Auf Geheiß der US-Regierung:
Safari und Android-Browser mit mangelhafter Verschlüsselung
Eine unter dem Namen Freak bekannt gewordene Sicherheitslücke gefährdet offenbar Apple- und Android-Systeme. Konkret werden dabei auf OpenSSL (Android) oder TLS/SSL (Safari) basierende sichere Verbindungen ausgehebelt.
(Bild: Shutterstock)
Die Schwachstelle besteht nicht erst seit kurzer Zeit, sondern geht auf eine bis Ende der 1990er-Jahre gültige Anordnung der US-Regierung zurück. Softwarefirmen war es bis dahin untersagt, Produkte mit strengstmöglicher Verschlüsselung auszuliefern. Die Firmen verpflichteten sich zur Verwendung schwächerer Verschlüsselungssysteme und hielten den Regierungsbehörden auf diese Weise eine potenzielle Hintertür offen.
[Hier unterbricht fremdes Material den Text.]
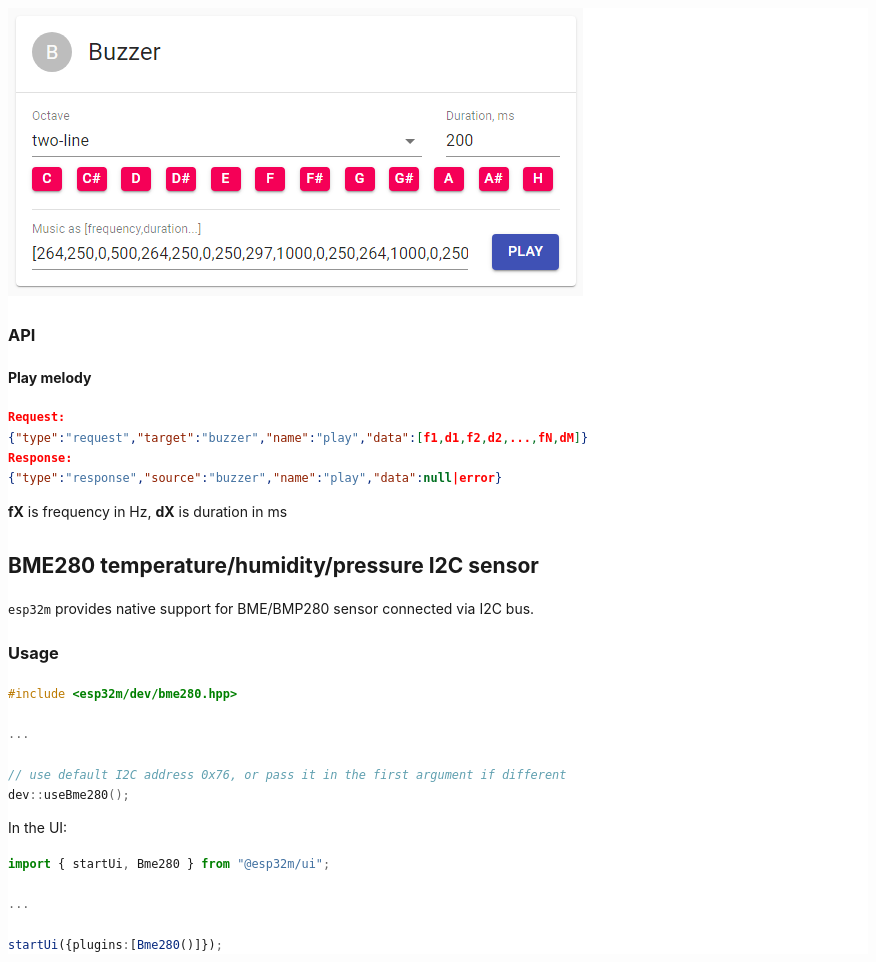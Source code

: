 ![](../../static/img/buzzer.png)

### API

#### Play melody

```json
Request:
{"type":"request","target":"buzzer","name":"play","data":[f1,d1,f2,d2,...,fN,dM]}
Response:
{"type":"response","source":"buzzer","name":"play","data":null|error}
```

**fX** is frequency in Hz, **dX** is duration in ms

## BME280 temperature/humidity/pressure I2C sensor

`esp32m` provides native support for BME/BMP280 sensor connected via I2C bus.

### Usage

```cpp
#include <esp32m/dev/bme280.hpp>

...

// use default I2C address 0x76, or pass it in the first argument if different
dev::useBme280();
```

In the UI:

```typescript
import { startUi, Bme280 } from "@esp32m/ui";

...

startUi({plugins:[Bme280()]});

```
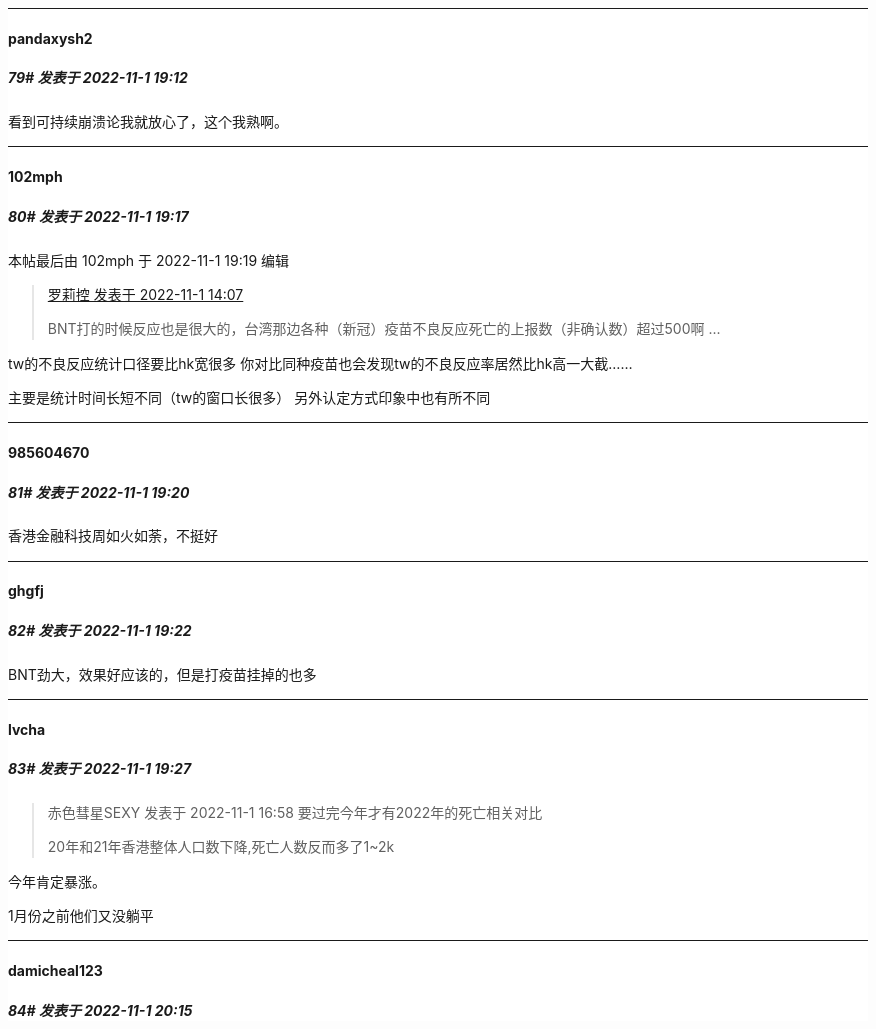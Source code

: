

*****

####  pandaxysh2  
##### 79#       发表于 2022-11-1 19:12

看到可持续崩溃论我就放心了，这个我熟啊。

*****

####  102mph  
##### 80#       发表于 2022-11-1 19:17

 本帖最后由 102mph 于 2022-11-1 19:19 编辑 
<blockquote><a href="httphttps://bbs.saraba1st.com/2b/forum.php?mod=redirect&amp;goto=findpost&amp;pid=58222775&amp;ptid=2102603" target="_blank">罗莉控 发表于 2022-11-1 14:07</a>

BNT打的时候反应也是很大的，台湾那边各种（新冠）疫苗不良反应死亡的上报数（非确认数）超过500啊 ...</blockquote>
tw的不良反应统计口径要比hk宽很多 你对比同种疫苗也会发现tw的不良反应率居然比hk高一大截……

主要是统计时间长短不同（tw的窗口长很多） 另外认定方式印象中也有所不同

*****

####  985604670  
##### 81#       发表于 2022-11-1 19:20

香港金融科技周如火如荼，不挺好

*****

####  ghgfj  
##### 82#       发表于 2022-11-1 19:22

BNT劲大，效果好应该的，但是打疫苗挂掉的也多



*****

####  lvcha  
##### 83#       发表于 2022-11-1 19:27

<blockquote>赤色彗星SEXY 发表于 2022-11-1 16:58
要过完今年才有2022年的死亡相关对比

20年和21年香港整体人口数下降,死亡人数反而多了1~2k
</blockquote>
今年肯定暴涨。

1月份之前他们又没躺平



*****

####  damicheal123  
##### 84#       发表于 2022-11-1 20:15
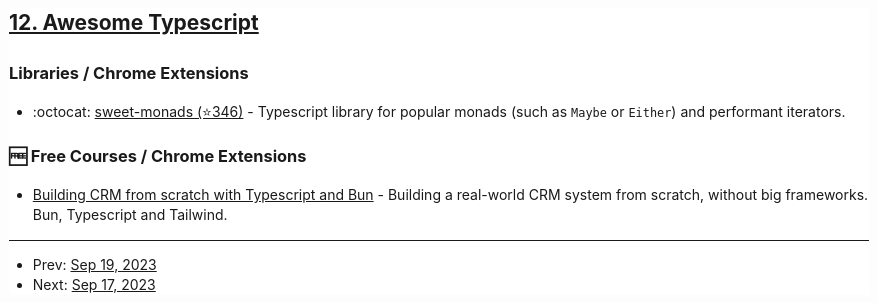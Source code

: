 ## [12. Awesome Typescript](/content/dzharii/awesome-typescript/README.md)

### Libraries / Chrome Extensions

*   :octocat: [sweet-monads (⭐346)](https://github.com/JSMonk/sweet-monads) - Typescript library for popular monads (such as `Maybe` or `Either`) and performant iterators.

### :free: Free Courses / Chrome Extensions

*   [Building CRM from scratch with Typescript and Bun](https://www.youtube.com/watch?v=l4QjeBEkNLc) - Building a real-world CRM system from scratch, without big frameworks. Bun, Typescript and Tailwind.

---

- Prev: [Sep 19, 2023](/content/2023/09/19/README.md)
- Next: [Sep 17, 2023](/content/2023/09/17/README.md)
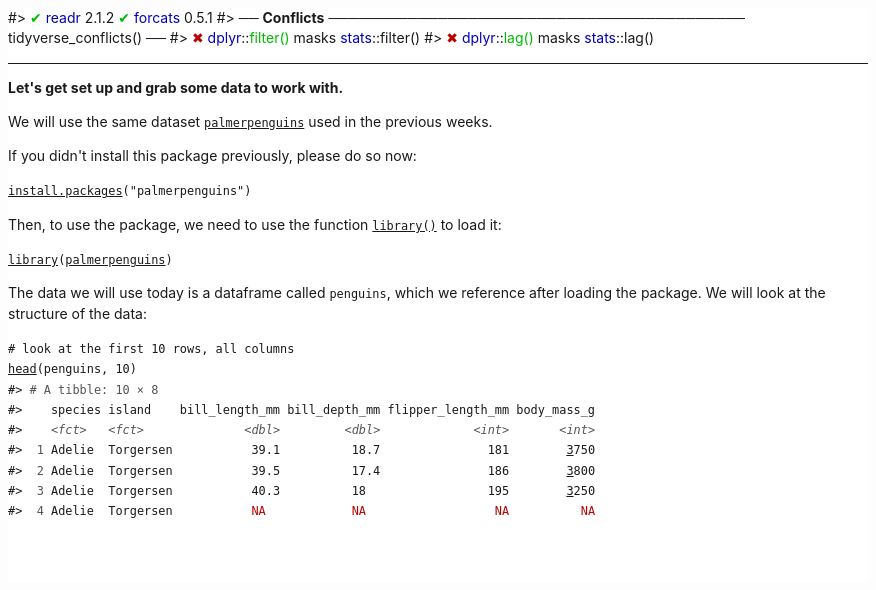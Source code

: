 <span class='c'>#&gt; <span style='color: #00BB00;'>✔</span> <span style='color: #0000BB;'>readr  </span> 2.1.2     <span style='color: #00BB00;'>✔</span> <span style='color: #0000BB;'>forcats</span> 0.5.1</span>
<span class='c'>#&gt; ── <span style='font-weight: bold;'>Conflicts</span> ────────────────────────────────────────── tidyverse_conflicts() ──</span>
<span class='c'>#&gt; <span style='color: #BB0000;'>✖</span> <span style='color: #0000BB;'>dplyr</span>::<span style='color: #00BB00;'>filter()</span> masks <span style='color: #0000BB;'>stats</span>::filter()</span>
<span class='c'>#&gt; <span style='color: #BB0000;'>✖</span> <span style='color: #0000BB;'>dplyr</span>::<span style='color: #00BB00;'>lag()</span>    masks <span style='color: #0000BB;'>stats</span>::lag()</span></code></pre>

</div>

------------------------------------------------------------------------

**Let's get set up and grab some data to work with.**

We will use the same dataset [`palmerpenguins`](https://allisonhorst.github.io/palmerpenguins/) used in the previous weeks.

If you didn't install this package previously, please do so now:

<div class="highlight">

<pre class='chroma'><code class='language-r' data-lang='r'><span class='nf'><a href='https://rdrr.io/r/utils/install.packages.html'>install.packages</a></span><span class='o'>(</span><span class='s'>"palmerpenguins"</span><span class='o'>)</span></code></pre>

</div>

Then, to use the package, we need to use the function [`library()`](https://rdrr.io/r/base/library.html) to load it:

<div class="highlight">

<pre class='chroma'><code class='language-r' data-lang='r'><span class='kr'><a href='https://rdrr.io/r/base/library.html'>library</a></span><span class='o'>(</span><span class='nv'><a href='https://allisonhorst.github.io/palmerpenguins/'>palmerpenguins</a></span><span class='o'>)</span></code></pre>

</div>

The data we will use today is a dataframe called `penguins`, which we reference after loading the package. We will look at the structure of the data:

<div class="highlight">

<pre class='chroma'><code class='language-r' data-lang='r'><span class='c'># look at the first 10 rows, all columns</span>
<span class='nf'><a href='https://rdrr.io/r/utils/head.html'>head</a></span><span class='o'>(</span><span class='nv'>penguins</span>, <span class='m'>10</span><span class='o'>)</span>
<span class='c'>#&gt; <span style='color: #555555;'># A tibble: 10 × 8</span></span>
<span class='c'>#&gt;    species island    bill_length_mm bill_depth_mm flipper_length_mm body_mass_g</span>
<span class='c'>#&gt;    <span style='color: #555555; font-style: italic;'>&lt;fct&gt;</span>   <span style='color: #555555; font-style: italic;'>&lt;fct&gt;</span>              <span style='color: #555555; font-style: italic;'>&lt;dbl&gt;</span>         <span style='color: #555555; font-style: italic;'>&lt;dbl&gt;</span>             <span style='color: #555555; font-style: italic;'>&lt;int&gt;</span>       <span style='color: #555555; font-style: italic;'>&lt;int&gt;</span></span>
<span class='c'>#&gt; <span style='color: #555555;'> 1</span> Adelie  Torgersen           39.1          18.7               181        <span style='text-decoration: underline;'>3</span>750</span>
<span class='c'>#&gt; <span style='color: #555555;'> 2</span> Adelie  Torgersen           39.5          17.4               186        <span style='text-decoration: underline;'>3</span>800</span>
<span class='c'>#&gt; <span style='color: #555555;'> 3</span> Adelie  Torgersen           40.3          18                 195        <span style='text-decoration: underline;'>3</span>250</span>
<span class='c'>#&gt; <span style='color: #555555;'> 4</span> Adelie  Torgersen           <span style='color: #BB0000;'>NA</span>            <span style='color: #BB0000;'>NA</span>                  <span style='color: #BB0000;'>NA</span>          <span style='color: #BB0000;'>NA</span></span>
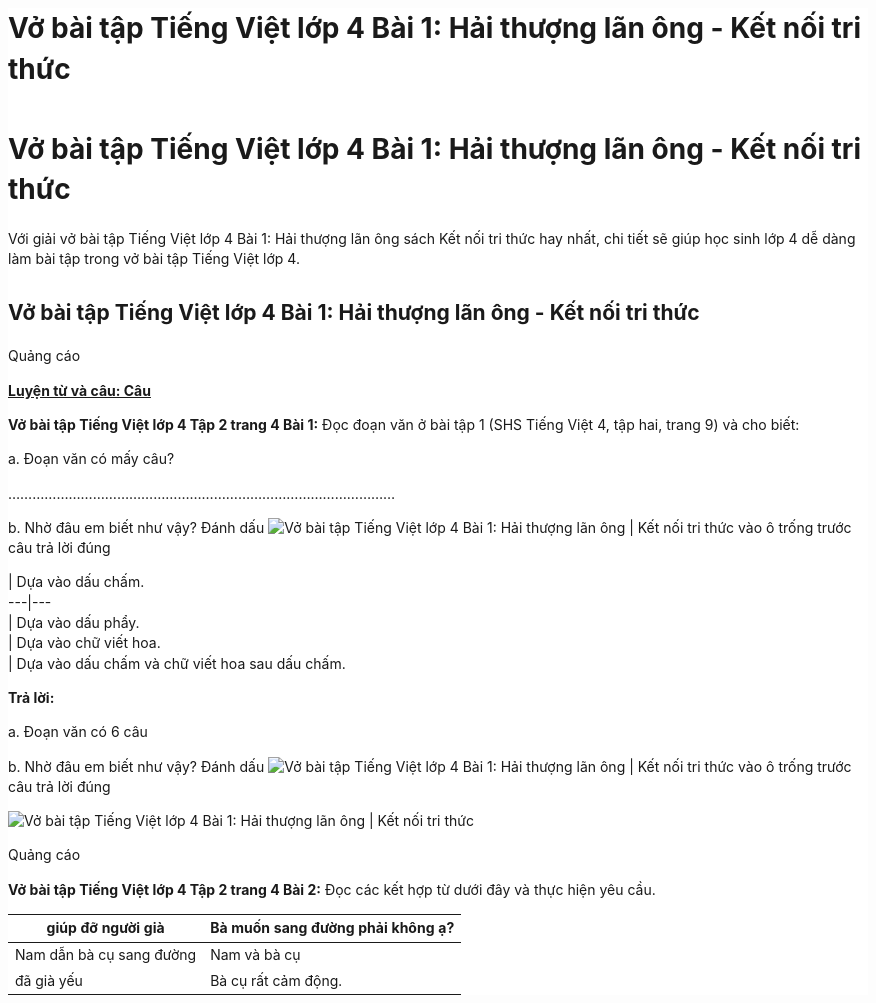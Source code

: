 # Vở bài tập Tiếng Việt lớp 4 Bài 1: Hải thượng lãn ông - Kết nối tri thức

# Vở bài tập Tiếng Việt lớp 4 Bài 1: Hải thượng lãn ông - Kết nối tri thức

Với giải vở bài tập Tiếng Việt lớp 4 Bài 1: Hải thượng lãn ông sách Kết nối tri thức hay nhất, chi tiết sẽ giúp học sinh lớp 4 dễ dàng làm bài tập trong vở bài tập Tiếng Việt lớp 4.

## Vở bài tập Tiếng Việt lớp 4 Bài 1: Hải thượng lãn ông - Kết nối tri thức

Quảng cáo

[**Luyện từ và câu: Câu**](https://vietjack.com/vbt-tieng-viet-4-kn/luyen-tu-va-cau-cau-trang-4-5-6.jsp)

**Vở bài tập Tiếng Việt lớp 4 Tập 2 trang 4 Bài 1:** Đọc đoạn văn ở bài tập 1 (SHS Tiếng Việt 4, tập hai, trang 9) và cho biết: 

a. Đoạn văn có mấy câu? 

……………………………………………………………………………………

b. Nhờ đâu em biết như vậy? Đánh dấu ![Vở bài tập Tiếng Việt lớp 4 Bài 1: Hải thượng lãn ông | Kết nối tri thức](https://vietjack.com/vbt-tieng-viet-4-kn/images/bai-1-hai-thuong-lan-ong-3.PNG) vào ô trống trước câu trả lời đúng

|  Dựa vào dấu chấm.  
---|---  
|  Dựa vào dấu phẩy.  
|  Dựa vào chữ viết hoa.  
|  Dựa vào dấu chấm và chữ viết hoa sau dấu chấm.  
  
**Trả lời:**

a. Đoạn văn có 6 câu 

b. Nhờ đâu em biết như vậy? Đánh dấu ![Vở bài tập Tiếng Việt lớp 4 Bài 1: Hải thượng lãn ông | Kết nối tri thức](https://vietjack.com/vbt-tieng-viet-4-kn/images/bai-1-hai-thuong-lan-ong-3.PNG) vào ô trống trước câu trả lời đúng

![Vở bài tập Tiếng Việt lớp 4 Bài 1: Hải thượng lãn ông | Kết nối tri thức](https://vietjack.com/vbt-tieng-viet-4-kn/images/bai-1-hai-thuong-lan-ong-2.PNG)

Quảng cáo

**Vở bài tập Tiếng Việt lớp 4 Tập 2 trang 4 Bài 2:** Đọc các kết hợp từ dưới đây và thực hiện yêu cầu. 

giúp đỡ người già |  Bà muốn sang đường phải không ạ?  
---|---  
Nam dẫn bà cụ sang đường |  Nam và bà cụ  
đã già yếu |  Bà cụ rất cảm động. |  Cảm ơn cháu nhé!  
  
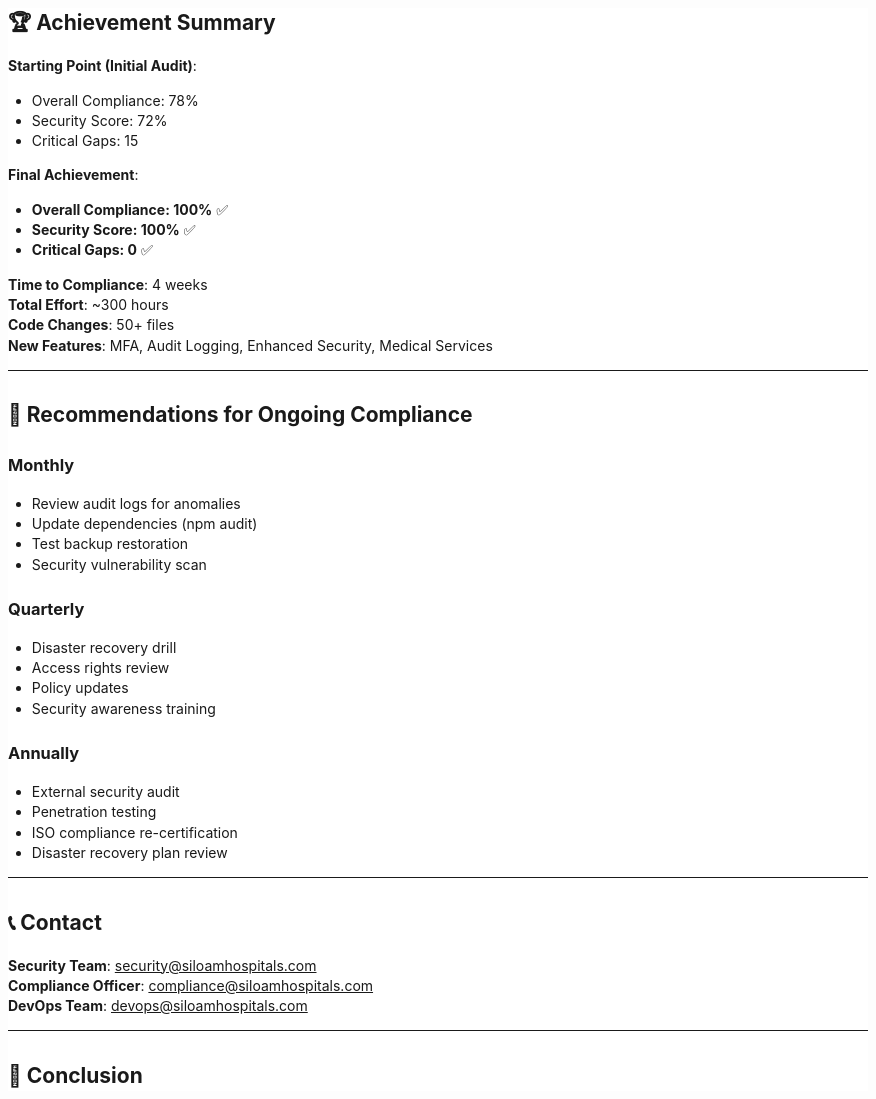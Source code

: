 
## 🏆 Achievement Summary

**Starting Point (Initial Audit)**:
- Overall Compliance: 78%
- Security Score: 72%
- Critical Gaps: 15

**Final Achievement**:
- **Overall Compliance: 100%** ✅
- **Security Score: 100%** ✅
- **Critical Gaps: 0** ✅

**Time to Compliance**: 4 weeks  
**Total Effort**: ~300 hours  
**Code Changes**: 50+ files  
**New Features**: MFA, Audit Logging, Enhanced Security, Medical Services

---

## 📝 Recommendations for Ongoing Compliance

### **Monthly**
- Review audit logs for anomalies
- Update dependencies (npm audit)
- Test backup restoration
- Security vulnerability scan

### **Quarterly**
- Disaster recovery drill
- Access rights review
- Policy updates
- Security awareness training

### **Annually**
- External security audit
- Penetration testing
- ISO compliance re-certification
- Disaster recovery plan review

---

## 📞 Contact

**Security Team**: security@siloamhospitals.com  
**Compliance Officer**: compliance@siloamhospitals.com  
**DevOps Team**: devops@siloamhospitals.com

---

## 🎉 Conclusion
Die Ursache dafür, dass sich die mit vergleichsweise wenig Aufwand zu knackende Verschlüsselungstechnik bis heute in Softwareprodukten halten konnte, dürfte auf Schlamperei zurückzuführen sein. Obwohl die Regierungsrichtlinie längst nicht mehr gültig ist gelang es Forschern, aktuelle Browser bei gesicherten Verbindungen zur Anwendung der schwächeren Verschlüsselung zu zwingen – darunter eben auch Apples Safari.
Eine Apple-Sprecherin ließ gegen über der Washington Post verlauten, dass ein Update für Mac und iOS diesbezüglich bereits in Arbeit sei – die US-Zeitung hat in einem umfassenden Artikel auf die Gefährdung aufmerksam gemacht. Auch Google will schnellstmöglich eine Aktualisierung für die betroffenen Android-Systeme bereitstellen.
Detaillierte und fachlich fundierte Informationen zu „FREAK“ finden sich unter anderem im Cryptographic Engineering Blog.